Work item: Restate verbatim the span of lines below between the line with "A maioria das" and the line with "Os firewalls gerenciam", including those two lines, and only that span.

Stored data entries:
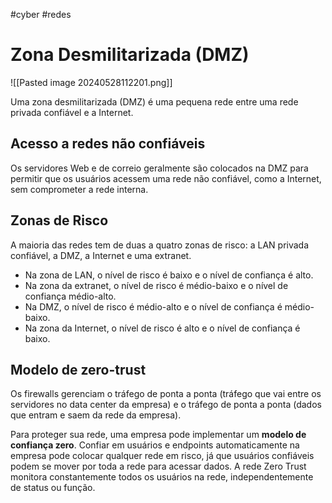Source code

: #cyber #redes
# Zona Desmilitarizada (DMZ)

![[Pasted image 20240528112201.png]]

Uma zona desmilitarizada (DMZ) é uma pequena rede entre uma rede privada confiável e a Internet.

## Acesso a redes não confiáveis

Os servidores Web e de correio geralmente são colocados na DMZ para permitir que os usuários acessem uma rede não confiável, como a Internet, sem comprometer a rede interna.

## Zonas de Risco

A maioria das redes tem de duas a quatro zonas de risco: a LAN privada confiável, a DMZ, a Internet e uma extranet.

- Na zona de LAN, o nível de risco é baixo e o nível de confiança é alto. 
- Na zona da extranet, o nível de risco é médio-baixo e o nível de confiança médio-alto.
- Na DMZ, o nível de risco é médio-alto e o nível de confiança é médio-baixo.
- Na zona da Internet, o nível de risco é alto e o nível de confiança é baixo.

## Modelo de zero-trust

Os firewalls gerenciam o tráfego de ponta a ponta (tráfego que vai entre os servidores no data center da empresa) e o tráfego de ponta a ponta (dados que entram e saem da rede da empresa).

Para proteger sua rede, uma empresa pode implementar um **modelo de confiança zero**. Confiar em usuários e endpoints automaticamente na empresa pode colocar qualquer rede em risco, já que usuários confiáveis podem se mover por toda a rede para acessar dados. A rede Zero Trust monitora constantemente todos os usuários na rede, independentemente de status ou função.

---

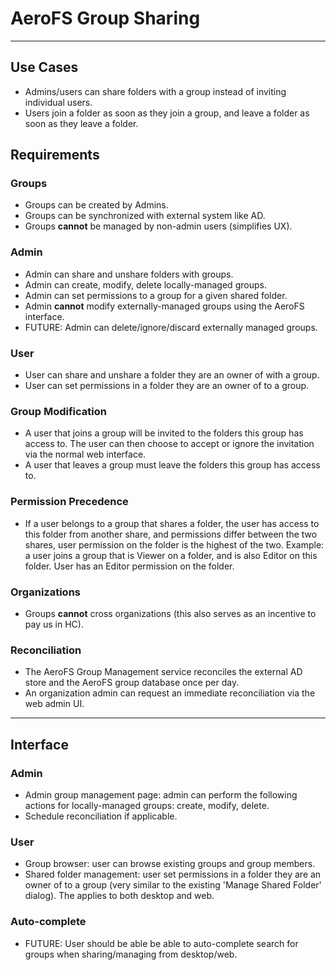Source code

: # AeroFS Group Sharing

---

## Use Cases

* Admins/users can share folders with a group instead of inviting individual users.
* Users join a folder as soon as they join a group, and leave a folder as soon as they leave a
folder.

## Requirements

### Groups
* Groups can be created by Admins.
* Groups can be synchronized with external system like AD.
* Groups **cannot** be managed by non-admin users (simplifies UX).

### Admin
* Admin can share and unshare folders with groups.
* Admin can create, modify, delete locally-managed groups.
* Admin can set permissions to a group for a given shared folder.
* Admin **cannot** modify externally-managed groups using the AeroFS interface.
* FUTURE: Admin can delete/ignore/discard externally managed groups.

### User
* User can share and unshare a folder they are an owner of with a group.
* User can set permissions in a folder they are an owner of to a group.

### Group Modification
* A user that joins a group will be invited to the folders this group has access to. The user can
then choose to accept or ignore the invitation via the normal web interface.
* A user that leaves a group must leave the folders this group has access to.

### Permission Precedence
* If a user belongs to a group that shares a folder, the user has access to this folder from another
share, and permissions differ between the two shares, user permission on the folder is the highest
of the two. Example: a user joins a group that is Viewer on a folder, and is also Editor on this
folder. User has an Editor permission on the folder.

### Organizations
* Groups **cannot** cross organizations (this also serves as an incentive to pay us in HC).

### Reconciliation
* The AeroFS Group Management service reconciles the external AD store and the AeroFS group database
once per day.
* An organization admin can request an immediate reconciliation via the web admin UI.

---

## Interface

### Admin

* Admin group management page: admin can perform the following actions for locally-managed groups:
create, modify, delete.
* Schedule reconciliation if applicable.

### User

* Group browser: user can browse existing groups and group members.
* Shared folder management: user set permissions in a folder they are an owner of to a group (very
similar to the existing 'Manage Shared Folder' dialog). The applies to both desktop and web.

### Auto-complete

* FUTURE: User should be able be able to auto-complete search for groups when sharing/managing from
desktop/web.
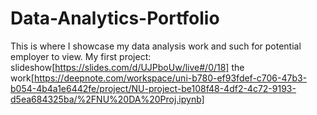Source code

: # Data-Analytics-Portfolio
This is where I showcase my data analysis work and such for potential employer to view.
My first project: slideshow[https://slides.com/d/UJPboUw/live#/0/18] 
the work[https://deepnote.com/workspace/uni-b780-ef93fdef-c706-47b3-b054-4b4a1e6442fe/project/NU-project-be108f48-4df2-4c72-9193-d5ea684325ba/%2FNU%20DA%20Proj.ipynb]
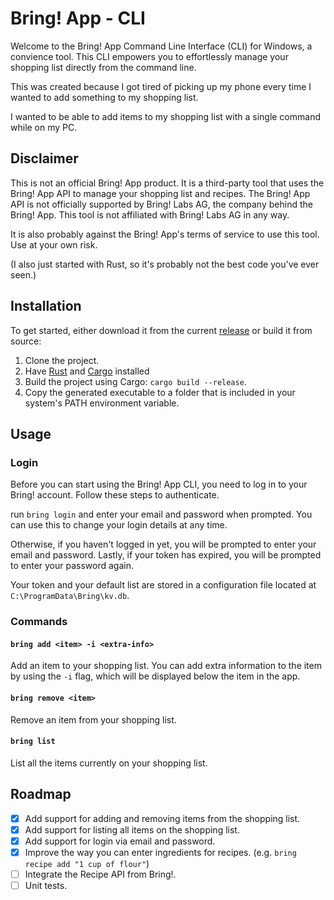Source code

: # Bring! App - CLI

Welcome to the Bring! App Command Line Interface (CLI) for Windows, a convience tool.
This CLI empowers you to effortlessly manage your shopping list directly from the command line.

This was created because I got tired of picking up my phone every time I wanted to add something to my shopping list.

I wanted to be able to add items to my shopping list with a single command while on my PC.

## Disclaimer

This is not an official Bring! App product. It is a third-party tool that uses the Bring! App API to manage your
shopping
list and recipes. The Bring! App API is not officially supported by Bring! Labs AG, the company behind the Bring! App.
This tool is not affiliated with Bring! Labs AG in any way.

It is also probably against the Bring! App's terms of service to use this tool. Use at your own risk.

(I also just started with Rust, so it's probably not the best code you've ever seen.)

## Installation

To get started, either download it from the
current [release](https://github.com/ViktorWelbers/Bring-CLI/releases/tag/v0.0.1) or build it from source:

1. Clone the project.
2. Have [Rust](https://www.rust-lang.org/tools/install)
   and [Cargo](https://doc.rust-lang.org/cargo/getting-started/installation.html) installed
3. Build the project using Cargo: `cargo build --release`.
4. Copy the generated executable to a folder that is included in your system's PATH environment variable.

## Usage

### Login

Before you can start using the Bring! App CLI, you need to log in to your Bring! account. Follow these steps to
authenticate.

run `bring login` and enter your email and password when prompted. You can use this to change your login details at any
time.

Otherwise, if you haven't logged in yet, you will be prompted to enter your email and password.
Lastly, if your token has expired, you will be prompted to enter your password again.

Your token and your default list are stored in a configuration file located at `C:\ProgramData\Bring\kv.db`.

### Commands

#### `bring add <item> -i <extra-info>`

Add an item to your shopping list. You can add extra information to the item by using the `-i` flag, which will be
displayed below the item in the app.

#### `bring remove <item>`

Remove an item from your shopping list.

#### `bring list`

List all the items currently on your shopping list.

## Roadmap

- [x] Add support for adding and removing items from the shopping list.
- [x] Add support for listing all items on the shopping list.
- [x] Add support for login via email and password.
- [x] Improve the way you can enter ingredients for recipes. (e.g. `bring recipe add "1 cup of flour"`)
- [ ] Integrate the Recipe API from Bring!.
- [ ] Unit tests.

Solution to the problem:
A maioria das redes tem de duas a quatro zonas de risco: a LAN privada confiável, a DMZ, a Internet e uma extranet.

- Na zona de LAN, o nível de risco é baixo e o nível de confiança é alto. 
- Na zona da extranet, o nível de risco é médio-baixo e o nível de confiança médio-alto.
- Na DMZ, o nível de risco é médio-alto e o nível de confiança é médio-baixo.
- Na zona da Internet, o nível de risco é alto e o nível de confiança é baixo.

## Modelo de zero-trust

Os firewalls gerenciam o tráfego de ponta a ponta (tráfego que vai entre os servidores no data center da empresa) e o tráfego de ponta a ponta (dados que entram e saem da rede da empresa).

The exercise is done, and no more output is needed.